Your objective: Report all lines below with the word "align".

--- Record extracts ---

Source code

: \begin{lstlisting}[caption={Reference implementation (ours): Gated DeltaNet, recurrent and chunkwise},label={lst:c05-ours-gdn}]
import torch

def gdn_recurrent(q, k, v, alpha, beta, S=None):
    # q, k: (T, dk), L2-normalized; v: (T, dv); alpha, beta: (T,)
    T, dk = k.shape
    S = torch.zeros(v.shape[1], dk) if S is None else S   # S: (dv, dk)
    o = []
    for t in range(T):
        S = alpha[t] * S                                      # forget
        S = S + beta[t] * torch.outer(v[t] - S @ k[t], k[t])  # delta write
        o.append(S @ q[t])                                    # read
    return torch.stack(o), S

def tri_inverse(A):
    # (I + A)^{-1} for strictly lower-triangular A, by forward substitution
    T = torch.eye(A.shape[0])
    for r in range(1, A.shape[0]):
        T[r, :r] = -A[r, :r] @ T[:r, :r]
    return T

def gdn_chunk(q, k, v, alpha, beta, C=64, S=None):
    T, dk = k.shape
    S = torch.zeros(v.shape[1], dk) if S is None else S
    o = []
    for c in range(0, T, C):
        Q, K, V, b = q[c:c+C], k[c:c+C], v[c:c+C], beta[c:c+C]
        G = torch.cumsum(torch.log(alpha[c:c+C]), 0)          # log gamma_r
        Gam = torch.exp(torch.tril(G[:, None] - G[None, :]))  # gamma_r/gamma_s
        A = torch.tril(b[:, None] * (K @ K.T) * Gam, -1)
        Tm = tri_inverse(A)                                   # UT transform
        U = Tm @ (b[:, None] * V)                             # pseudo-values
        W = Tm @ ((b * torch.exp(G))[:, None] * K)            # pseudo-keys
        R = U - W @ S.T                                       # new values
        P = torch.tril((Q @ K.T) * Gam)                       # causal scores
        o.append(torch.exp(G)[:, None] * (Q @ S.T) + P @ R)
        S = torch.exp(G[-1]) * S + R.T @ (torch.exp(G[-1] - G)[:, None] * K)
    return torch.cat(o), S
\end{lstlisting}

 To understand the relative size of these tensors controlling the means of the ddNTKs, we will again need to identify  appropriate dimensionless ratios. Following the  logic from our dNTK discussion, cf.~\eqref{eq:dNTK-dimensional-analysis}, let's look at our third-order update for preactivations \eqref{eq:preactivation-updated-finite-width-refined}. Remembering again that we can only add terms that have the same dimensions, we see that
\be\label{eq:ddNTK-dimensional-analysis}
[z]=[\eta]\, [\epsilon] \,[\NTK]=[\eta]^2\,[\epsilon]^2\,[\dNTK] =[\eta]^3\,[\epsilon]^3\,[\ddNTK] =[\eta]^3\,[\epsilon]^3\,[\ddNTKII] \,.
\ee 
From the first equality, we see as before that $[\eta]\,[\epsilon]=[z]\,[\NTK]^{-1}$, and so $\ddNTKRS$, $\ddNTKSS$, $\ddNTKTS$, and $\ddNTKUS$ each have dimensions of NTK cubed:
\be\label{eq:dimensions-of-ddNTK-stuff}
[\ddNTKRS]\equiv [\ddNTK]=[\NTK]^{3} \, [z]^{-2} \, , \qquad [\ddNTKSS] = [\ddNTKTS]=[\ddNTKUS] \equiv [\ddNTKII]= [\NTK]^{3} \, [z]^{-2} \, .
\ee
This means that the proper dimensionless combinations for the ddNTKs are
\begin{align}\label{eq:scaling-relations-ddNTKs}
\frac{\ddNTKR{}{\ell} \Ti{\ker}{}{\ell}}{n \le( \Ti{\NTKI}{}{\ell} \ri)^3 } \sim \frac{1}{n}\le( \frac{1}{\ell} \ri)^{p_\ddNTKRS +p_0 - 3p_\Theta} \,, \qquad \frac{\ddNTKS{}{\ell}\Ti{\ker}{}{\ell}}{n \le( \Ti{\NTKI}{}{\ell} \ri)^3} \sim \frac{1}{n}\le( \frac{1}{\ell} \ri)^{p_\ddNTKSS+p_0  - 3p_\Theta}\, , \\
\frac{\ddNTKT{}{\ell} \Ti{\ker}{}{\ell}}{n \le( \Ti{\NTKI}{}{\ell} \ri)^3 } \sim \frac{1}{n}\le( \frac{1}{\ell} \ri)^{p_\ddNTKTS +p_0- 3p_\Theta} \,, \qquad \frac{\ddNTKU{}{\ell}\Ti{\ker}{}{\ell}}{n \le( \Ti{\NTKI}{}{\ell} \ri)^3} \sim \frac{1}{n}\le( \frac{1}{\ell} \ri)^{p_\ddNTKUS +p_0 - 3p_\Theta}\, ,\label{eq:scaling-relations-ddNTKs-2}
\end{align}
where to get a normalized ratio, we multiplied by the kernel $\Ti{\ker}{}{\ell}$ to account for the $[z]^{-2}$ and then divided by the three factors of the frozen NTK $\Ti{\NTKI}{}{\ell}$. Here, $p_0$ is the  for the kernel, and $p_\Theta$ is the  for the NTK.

---

Answer for this exercise:
\begin{align}\label{eq:scaling-relations-ddNTKs}
\end{align}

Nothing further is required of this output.